Il 31 luglio è arrivato. Oggi è l’ultimo giorno in cui potranno essere inviate alla Federcalcio le candidature per ospitare le partite degli Europei del 2032, che l’Italia condividerà con la Turchia con cinque stadi a testa.

Una data che, se all’inizio poteva sembrare “larga”, alla fine si è dimostrata una salvezza per dare il tempo alle città – di concerto con i club, in alcuni casi – di presentare tutta la documentazione corretta. Il caso Palermo è esemplificativo.

Partiamo dal dire che la situazione nel capoluogo siciliano è una delle più particolari. Perché l’iter per autorizzare la ristrutturazione del Renzo Barbera è stato davvero concluso in tempi record, essendo partito soltanto dieci mesi fa. Tant’è che ha avuto risonanza in tutti gli ambienti calcistici europei.

I problemi sono arrivati soltanto in settimana. La questione è legata all’accordo che era stato stretto con la società (il City Group, lo stesso che possiede il Manchester City), che finanzia il restyling con circa 300 milioni di euro. Alcune modifiche dell’accordo al Comune hanno portato al dietrofront della società e adesso, a meno di 24 ore dalla scadenza, il Consiglio è al lavoro per trovare una nuova soluzione e tornare in pista con il progetto.

Il caso di Palermo al momento è l’unico in dubbio. Perché i nomi degli stadi candidati si conoscono ormai da mesi e non dovrebbero esserci sorprese. In totale si tratta di 15 stadi in 13 città, da Verona e Genova a Bari e Napoli. L’unica con più impianti è Roma, che ne candida addirittura 3: l’Olimpico e i nuovi Pietralata e Flaminio.

A proposito del Flaminio, è chiaro che alcune candidature hanno l’obiettivo di cavalcare la scia dell’evento sportivo, e quindi la ricerca di maggiori entrate economiche, piuttosto che puntare davvero a essere uno dei cinque stadi ospitanti.

Sarà compito della Federcalcio, comunque, effettuare le scelte definitive. Ci sono due mesi di tempo per farlo. Cioè agosto e settembre. Perché l’1 ottobre la Uefa, organizzatrice degli Europei, vorrà avere sul tavolo cinque stadi “forti” scelti dalla Figc. Non è detto che saranno quelli definitivi: per questo, la cinquina sarà affiancata da un paio di altre scelte di riserva.

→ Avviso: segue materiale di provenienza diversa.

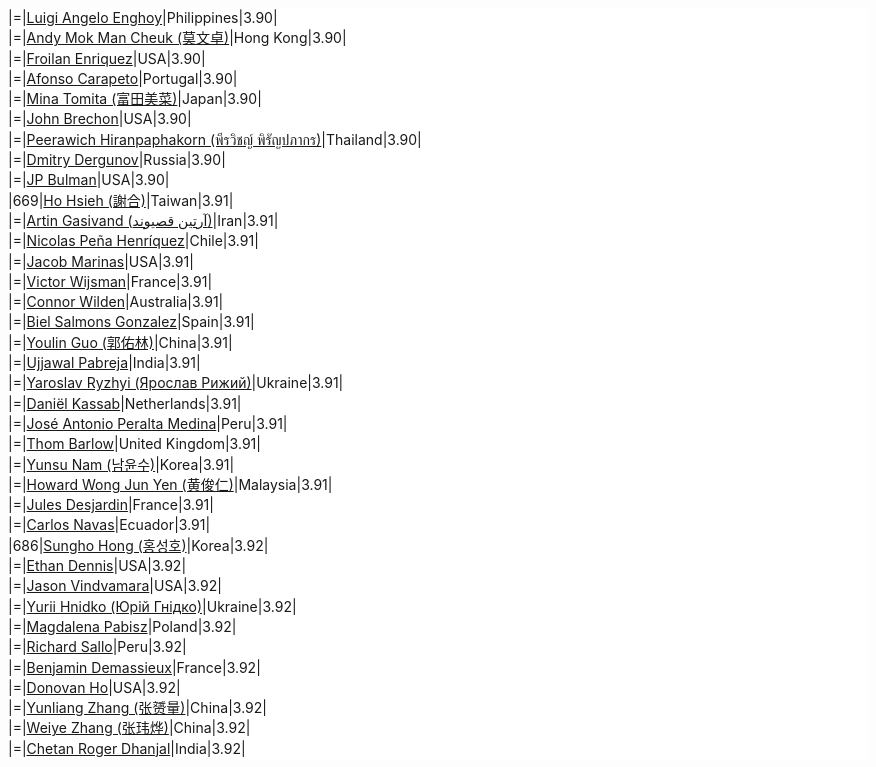 |=|[Luigi Angelo Enghoy](https://www.worldcubeassociation.org/persons/2017ENGH01)|Philippines|3.90|  
|=|[Andy Mok Man Cheuk (莫文卓)](https://www.worldcubeassociation.org/persons/2016CHEU04)|Hong Kong|3.90|  
|=|[Froilan Enriquez](https://www.worldcubeassociation.org/persons/2016ENRI01)|USA|3.90|  
|=|[Afonso Carapeto](https://www.worldcubeassociation.org/persons/2015CARA03)|Portugal|3.90|  
|=|[Mina Tomita (富田美菜)](https://www.worldcubeassociation.org/persons/2006TOMI01)|Japan|3.90|  
|=|[John Brechon](https://www.worldcubeassociation.org/persons/2010BREC01)|USA|3.90|  
|=|[Peerawich Hiranpaphakorn (พีรวิชญ์ พิรัญปภากร)](https://www.worldcubeassociation.org/persons/2010HIRA01)|Thailand|3.90|  
|=|[Dmitry Dergunov](https://www.worldcubeassociation.org/persons/2012DERG01)|Russia|3.90|  
|=|[JP Bulman](https://www.worldcubeassociation.org/persons/2013BULM01)|USA|3.90|  
|669|[Ho Hsieh (謝合)](https://www.worldcubeassociation.org/persons/2015HSIE02)|Taiwan|3.91|  
|=|[Artin Gasivand (آرتین قصیوند)](https://www.worldcubeassociation.org/persons/2016GASI01)|Iran|3.91|  
|=|[Nicolas Peña Henríquez](https://www.worldcubeassociation.org/persons/2016HENR02)|Chile|3.91|  
|=|[Jacob Marinas](https://www.worldcubeassociation.org/persons/2016MARI14)|USA|3.91|  
|=|[Victor Wijsman](https://www.worldcubeassociation.org/persons/2016WIJS01)|France|3.91|  
|=|[Connor Wilden](https://www.worldcubeassociation.org/persons/2016WILD02)|Australia|3.91|  
|=|[Biel Salmons Gonzalez](https://www.worldcubeassociation.org/persons/2015GONZ08)|Spain|3.91|  
|=|[Youlin Guo (郭佑林)](https://www.worldcubeassociation.org/persons/2015GUOY02)|China|3.91|  
|=|[Ujjawal Pabreja](https://www.worldcubeassociation.org/persons/2015PABR01)|India|3.91|  
|=|[Yaroslav Ryzhyi (Ярослав Рижий)](https://www.worldcubeassociation.org/persons/2015RYZH01)|Ukraine|3.91|  
|=|[Daniël Kassab](https://www.worldcubeassociation.org/persons/2012KASS01)|Netherlands|3.91|  
|=|[José Antonio Peralta Medina](https://www.worldcubeassociation.org/persons/2014MEDI01)|Peru|3.91|  
|=|[Thom Barlow](https://www.worldcubeassociation.org/persons/2006BARL01)|United Kingdom|3.91|  
|=|[Yunsu Nam (남윤수)](https://www.worldcubeassociation.org/persons/2008YUNS02)|Korea|3.91|  
|=|[Howard Wong Jun Yen (黄俊仁)](https://www.worldcubeassociation.org/persons/2009JUNY01)|Malaysia|3.91|  
|=|[Jules Desjardin](https://www.worldcubeassociation.org/persons/2010DESJ01)|France|3.91|  
|=|[Carlos Navas](https://www.worldcubeassociation.org/persons/2017NAVA02)|Ecuador|3.91|  
|686|[Sungho Hong (홍성호)](https://www.worldcubeassociation.org/persons/2011SUNG01)|Korea|3.92|  
|=|[Ethan Dennis](https://www.worldcubeassociation.org/persons/2016DENN04)|USA|3.92|  
|=|[Jason Vindvamara](https://www.worldcubeassociation.org/persons/2015VIND01)|USA|3.92|  
|=|[Yurii Hnidko (Юрій Гнідко)](https://www.worldcubeassociation.org/persons/2016HNID02)|Ukraine|3.92|  
|=|[Magdalena Pabisz](https://www.worldcubeassociation.org/persons/2017PABI01)|Poland|3.92|  
|=|[Richard Sallo](https://www.worldcubeassociation.org/persons/2017SALL01)|Peru|3.92|  
|=|[Benjamin Demassieux](https://www.worldcubeassociation.org/persons/2018DEMA01)|France|3.92|  
|=|[Donovan Ho](https://www.worldcubeassociation.org/persons/2015HODO01)|USA|3.92|  
|=|[Yunliang Zhang (张赟量)](https://www.worldcubeassociation.org/persons/2016ZHAN45)|China|3.92|  
|=|[Weiye Zhang (张玮烨)](https://www.worldcubeassociation.org/persons/2016ZHAW04)|China|3.92|  
|=|[Chetan Roger Dhanjal](https://www.worldcubeassociation.org/persons/2014DHAN01)|India|3.92|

Poi inizierà l’ultima fase di consultazione. La Uefa valuterà diversi aspetti, che non includono soltanto gli impianti di gioco: su tutti, la logistica e la gestione dei grandi eventi nella città. Quest’ultimo punto gioca a favore di Roma, che nel 2025 ha gestito afflussi notevoli, su tutti il Giubileo con in mezzo l’elezione del nuovo Papa. Ed è per questo motivo che la Capitale è fortemente candidata ad ottenere due stadi.